Saturday 15 December 2012

THE ORIGINS OF THE FIRST WORLD WAR

The reasons why Europe went to war in August 1914 are some of the most debated themes amongst historians. At the time, Europe led the world in virtually every field; militarily, economically, in science, culture and the arts. By the time the war and its inevitable consequence, the 1939-45 conflict, were over, Europe led in none of these. It was a period of collective madness, that resulted in death, destruction and misery on a scale never seen before or since.

The outbreak of war also broke a long period of European peace, since the Battle of Waterloo in 1815 put a final end to the Napoleonic wars. True, European countries had at various times been at war since then; but they tended to be either localised conflicts (eg the Crimean War) or colonial fights (eg the Zulu and Boer Wars). Germany had comprehensively stuffed first Denmark (1864), Austria (1866) and then France (1870) in the course of its transformation from a collection of independent states dominated by Prussia to the German Empire (also dominated by Prussia). Yet each of the campaigns consisted essentially of one battle, in which the losing army was annihilated; the conflicts didn't really last long enough that they could be described as wars.

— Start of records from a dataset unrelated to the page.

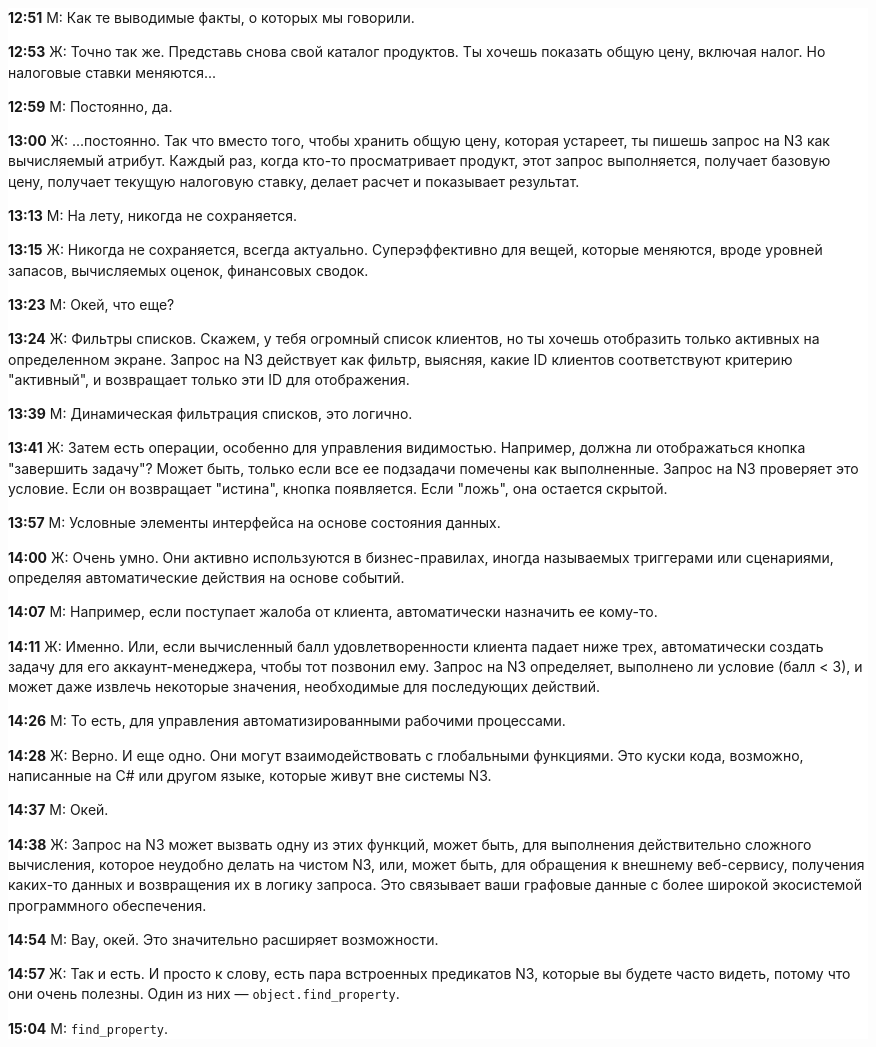 **12:51** М: Как те выводимые факты, о которых мы говорили.

**12:53** Ж: Точно так же. Представь снова свой каталог продуктов. Ты хочешь показать общую цену, включая налог. Но налоговые ставки меняются...

**12:59** М: Постоянно, да.

**13:00** Ж: ...постоянно. Так что вместо того, чтобы хранить общую цену, которая устареет, ты пишешь запрос на N3 как вычисляемый атрибут. Каждый раз, когда кто-то просматривает продукт, этот запрос выполняется, получает базовую цену, получает текущую налоговую ставку, делает расчет и показывает результат.

**13:13** М: На лету, никогда не сохраняется.

**13:15** Ж: Никогда не сохраняется, всегда актуально. Суперэффективно для вещей, которые меняются, вроде уровней запасов, вычисляемых оценок, финансовых сводок.

**13:23** М: Окей, что еще?

**13:24** Ж: Фильтры списков. Скажем, у тебя огромный список клиентов, но ты хочешь отобразить только активных на определенном экране. Запрос на N3 действует как фильтр, выясняя, какие ID клиентов соответствуют критерию "активный", и возвращает только эти ID для отображения.

**13:39** М: Динамическая фильтрация списков, это логично.

**13:41** Ж: Затем есть операции, особенно для управления видимостью. Например, должна ли отображаться кнопка "завершить задачу"? Может быть, только если все ее подзадачи помечены как выполненные. Запрос на N3 проверяет это условие. Если он возвращает "истина", кнопка появляется. Если "ложь", она остается скрытой.

**13:57** М: Условные элементы интерфейса на основе состояния данных.

**14:00** Ж: Очень умно. Они активно используются в бизнес-правилах, иногда называемых триггерами или сценариями, определяя автоматические действия на основе событий.

**14:07** М: Например, если поступает жалоба от клиента, автоматически назначить ее кому-то.

**14:11** Ж: Именно. Или, если вычисленный балл удовлетворенности клиента падает ниже трех, автоматически создать задачу для его аккаунт-менеджера, чтобы тот позвонил ему. Запрос на N3 определяет, выполнено ли условие (балл < 3), и может даже извлечь некоторые значения, необходимые для последующих действий.

**14:26** М: То есть, для управления автоматизированными рабочими процессами.

**14:28** Ж: Верно. И еще одно. Они могут взаимодействовать с глобальными функциями. Это куски кода, возможно, написанные на C# или другом языке, которые живут вне системы N3.

**14:37** М: Окей.

**14:38** Ж: Запрос на N3 может вызвать одну из этих функций, может быть, для выполнения действительно сложного вычисления, которое неудобно делать на чистом N3, или, может быть, для обращения к внешнему веб-сервису, получения каких-то данных и возвращения их в логику запроса. Это связывает ваши графовые данные с более широкой экосистемой программного обеспечения.

**14:54** М: Вау, окей. Это значительно расширяет возможности.

**14:57** Ж: Так и есть. И просто к слову, есть пара встроенных предикатов N3, которые вы будете часто видеть, потому что они очень полезны. Один из них — `object.find_property`.

**15:04** М: `find_property`.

Some have seen war as inevitable, once Germany had allied itself with Austria-Hungary and Italy, and Russia had allied itself with France (and, more loosely, Britain). In this scenario, pressure between the two triple power blocks would mount and eventually explode. But the pressure between the two European power blocks during the 1950's and 1960's was intense and ideological (Edwardian Englanders could travel to Berlin and St. Petersburg in a way that 1950's Englanders could not); and the destructive firepower at their disposal was even greater than in 1914. Yet the Cold War never really became hot. And it doesn't explain why Italy deserted its Germanic allies in 1914, and eventually entered the war the following year on the Allied side.

Others have seen the source of the conflict in the Balkans. A ragbag of states emerging as the European part of the Ottoman Empire slowly disintegrated, they were a perennial source of potential conflict between the empires of Austria-Hungary and Russia. However, there had been Balkan crises at various times in the early part of the century, and all had been successfully contained. Not always without fighting, but they did not result in a general European war.

Yet another view points the finger at the rapid build-up of forces in every country, and the technological developments such as the machine gun, heavy artillery, and dreadnought battleships that greatly increased collective firewpower. With so much "gunpowder" lying around the continent, all that was needed was a spark, and that was provided by the assassination of the heir to the Austrian throne and his wife on 28 June 1914. The Archduke Francis-Ferdinand was visiting Sarajevo on the anniversary of the Serbian defeat at the mediƦval Battle of Kosovo, when he was shot by a member of the Black Hand, a Serb society opposed to Habsburg rule in Bosnia-Herzegovina. However, even this theory is not totally convincing. Austria undoubtedly wanted to teach Serbia a lesson, and made outrageous demands; but Serbia's initial response was conciliatory. Not much happened for nearly all of July; the British Foreign Secretary, for instance, spent all of his weekends fishing in Hampshire, the German Emperor went on a cruise in the Baltic.

The real reason seems to be that key people panicked. Armies at the time were highly dependent on mobilisation and railway timetables. Germany in particular was terrified of having to fight a war on two fronts, and had developed the Schlieffen Plan, whereby they raced to Paris and knocked France out of the war before the huge, but lumbering, Russian armies arrived in the east (as it happens, German fears were overblown; they fought for nearly four years on two fronts, winning in the east and holding their own in the west, plus a lot of other theatres around the world). Against that background, in an age of non-instantaneous communications, and at a time of year when key people were on holiday, the temptation was to mobilise first, in order not to be put at a disadvantage if the other side did. Since everybody felt the same way, it was difficult not to set things in motion. And once mobilisation had been put in place, it was incredibly difficult to stop it.

And therein lies the lesson for the modern world, in my view. Better communications and the introduction of "hot lines" between the White House and the Kremlin greatly reduced the likelihood of an accidental nuclear launch during the Cold War. Yet in other conflicts, the temptation to "strike first" has been huge. The West went into Iraq in order stop potential weapons of mass destruction being used against it; those weapons turned out not to exist. A similar head of steam is building up over Iran's and North Korea's nuclear ambitions.

Anybody who has played the board game Diplomacy will know well the military choices which the various countries had to take during the First World War. But the game starts once war has already been declared. The knack for political leaders is not to start a conflict; the events of 1914 show how easy it is to drift into one.